Аффинная хроматография. При выделении методом аффинной хроматографии использовали зеатин-сефарозу, полученную иммобилизацией зеатинрибозида на АН-сефарозе 4В (“GE Healthcare”) периодатным методом [13]. Объем колонки  2.6 × 6 см. Матрикс предварительно уравновешивали 20 мМ Трис-HCl (рН 7.7) с 0.2 М NaCl, после чего наносили фракцию белков. Несвязанные белки отмывали тем же буфером, затем 1 М NaCl в 50 мМ Трис-HCl (рН 8.3). Элюцию проводили 0.2 М NaОН или транс-зеатином в концентрации 105 М в буфере, содержащем 1 М NaCl в 50 мМ Трис-HCl (рН 8.3). 

Иммуноаффинная хроматография.

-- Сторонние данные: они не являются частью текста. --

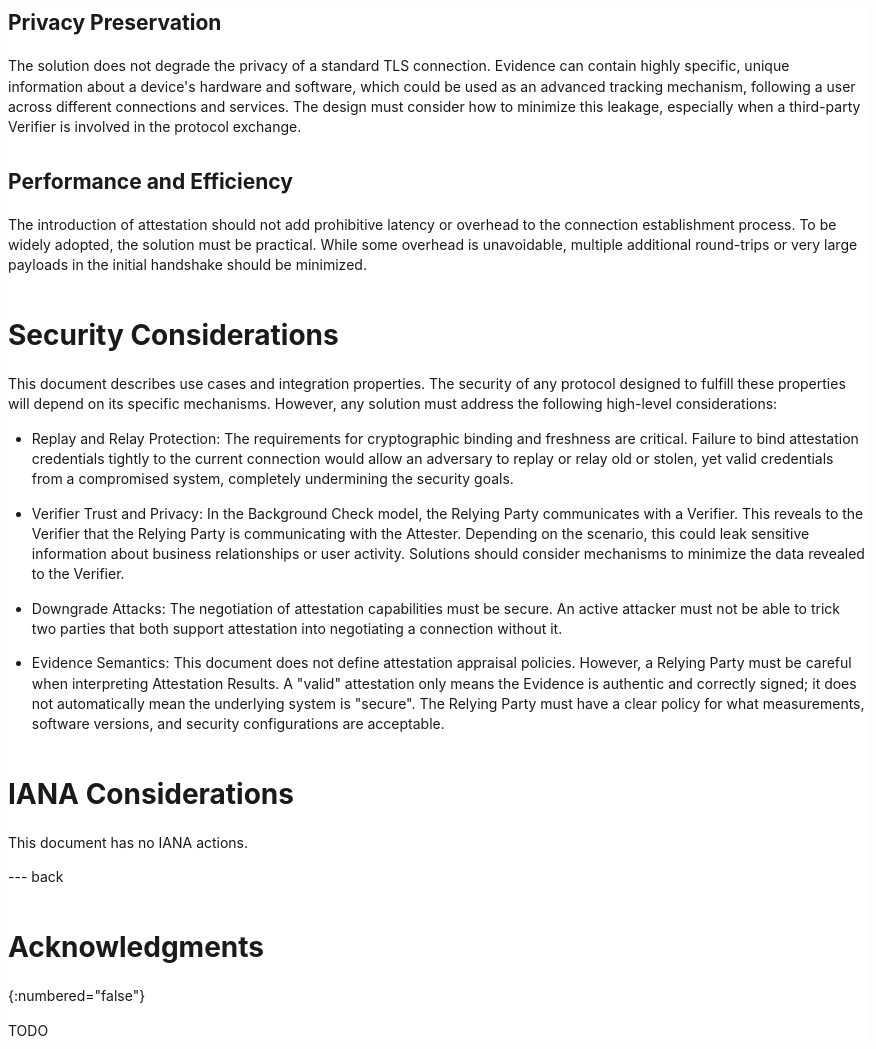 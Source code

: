 ## Privacy Preservation

The solution does not degrade the privacy of a standard TLS connection. Evidence
can contain highly specific, unique information about a device's hardware and
software, which could be used as an advanced tracking mechanism, following a
user across different connections and services. The design must consider how to
minimize this leakage, especially when a third-party Verifier is involved in the
protocol exchange.

## Performance and Efficiency

The introduction of attestation should not add prohibitive latency or overhead
to the connection establishment process. To be widely adopted, the solution must
be practical. While some overhead is unavoidable, multiple additional
round-trips or very large payloads in the initial handshake should be minimized.

# Security Considerations

This document describes use cases and integration properties. The security of
any protocol designed to fulfill these properties will depend on its specific
mechanisms. However, any solution must address the following high-level
considerations:

* Replay and Relay Protection: The requirements for cryptographic binding and
  freshness are critical. Failure to bind attestation credentials tightly to the
  current connection would allow an adversary to replay or relay old or stolen, yet
  valid credentials from a compromised system, completely undermining the
  security goals.

* Verifier Trust and Privacy: In the Background Check model, the Relying Party
  communicates with a Verifier. This reveals to the Verifier that the Relying
  Party is communicating with the Attester. Depending on the scenario, this
  could leak sensitive information about business relationships or user
  activity. Solutions should consider mechanisms to minimize the data revealed
  to the Verifier.

* Downgrade Attacks: The negotiation of attestation capabilities must be secure.
  An active attacker must not be able to trick two parties that both support
  attestation into negotiating a connection without it.

* Evidence Semantics: This document does not define attestation appraisal
  policies. However, a Relying Party must be careful when interpreting
  Attestation Results. A "valid" attestation only means the Evidence is
  authentic and correctly signed; it does not automatically mean the underlying
  system is "secure". The Relying Party must have a clear policy for what
  measurements, software versions, and security configurations are acceptable.

# IANA Considerations

This document has no IANA actions.

--- back

# Acknowledgments
{:numbered="false"}

TODO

При выделении ЦСБ методом иммуноаффинной хроматографии использовали моноклональные АТ (мкАТ) к ЦСБ 70 кД из этиолированных проростков кукурузы, предоставленные Ф.А. Бровко (Филиал института биоорганической химии им. академиков М.М. Шемякина и Ю.А. Овчинникова РАН, Пущино Московской обл.). мкАТЦСБ70 иммобилизовали на CNBr-активированную сефарозу 4В (“GE Healthcare”) согласно методическим рекомендациям фирмы “GE Healthcare”. Белки наносили на колонку (1.4 × 3 см) в буфере, содержащем 50 мМ KCl, 2 мМ ЭДТА, 2 мМ MgCl2, 20 мМ Трис-HCl (рН 8.0). Элюцию проводили 0.2 N NH4ОН.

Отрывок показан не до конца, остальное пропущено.